Let be $P_{1},P_{2},P_{3}$ any triangle on ${\mathfrak {o}}$ and $P_{4},P_{5},P_{6}$ defined as described in (P3). The pappian plane will be coordinatized inhomogeneously over a finite field $K$ , such that $P_{3}=(\infty ),\;P_{2}=(0),\;P_{1}=(1,1)$ and $(0,0)$ is the common point of the tangents at $P_{2}$ and $P_{3}$ . The oval ${\mathfrak {o}}$ can be described using a bijective function $f:K^{*}:=K\cup \setminus \{0\}\mapsto K^{*}$ :

{\mathfrak {o}}=\{(x,y)\in K^{2}\;|\;y=f(x),\;x\neq 0\}\;\cup \;\{(0),(\infty )\}\;.

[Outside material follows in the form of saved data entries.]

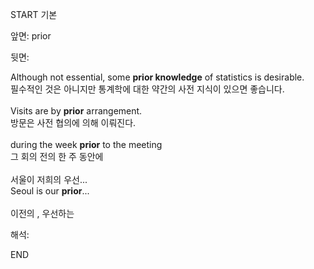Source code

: START
기본

앞면:
prior


뒷면:
<div><div><div>Although not essential, some <b>prior knowledge</b> of statistics is desirable. </div><div>필수적인 것은 아니지만 통계학에 대한 약간의 사전 지식이 있으면 좋습니다.</div><br><div>Visits are by <strong>prior</strong> arrangement. </div><div><div>방문은 사전 협의에 의해 이뤄진다.</div></div><br><div>during the week <b>prior</b> to the meeting </div><div>그 회의 전의 한 주 동안에</div><br>서울이 저희의 우선...</div></div><div>Seoul is our <strong>prior</strong>...<br><br>이전의 , 우선하는</div>


해석:

END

For a point $P=(x,y),\;x\in K\setminus \{0,1\}$ , the expression $m(x)={\tfrac {f(x)-1}{x-1}}$ is the slope of the secant ${\overline {PP_{1}}}\;.$ Because both the functions $x\mapsto f(x)-1$ and $x\mapsto x-1$ are bijections from $K\setminus \{0,1\}$ to $K\setminus \{0,-1\}$ , and $x\mapsto m(x)$ a bijection from $K\setminus \{0,1\}$ onto $K\setminus \{0,m_{1}\}$ , where $m_{1}$ is the slope of the tangent at $P_{1}$ , for $K^{**}:=K\setminus \{0,1\}\;:$ we get

\prod _{x\in K^{**}}(f(x)-1)=\prod _{x\in K^{**}}(x-1)=1\quad {\text{und}}\quad m_{1}\cdot \prod _{x\in K^{**}}{\frac {f(x)-1}{x-1}}=-1\;.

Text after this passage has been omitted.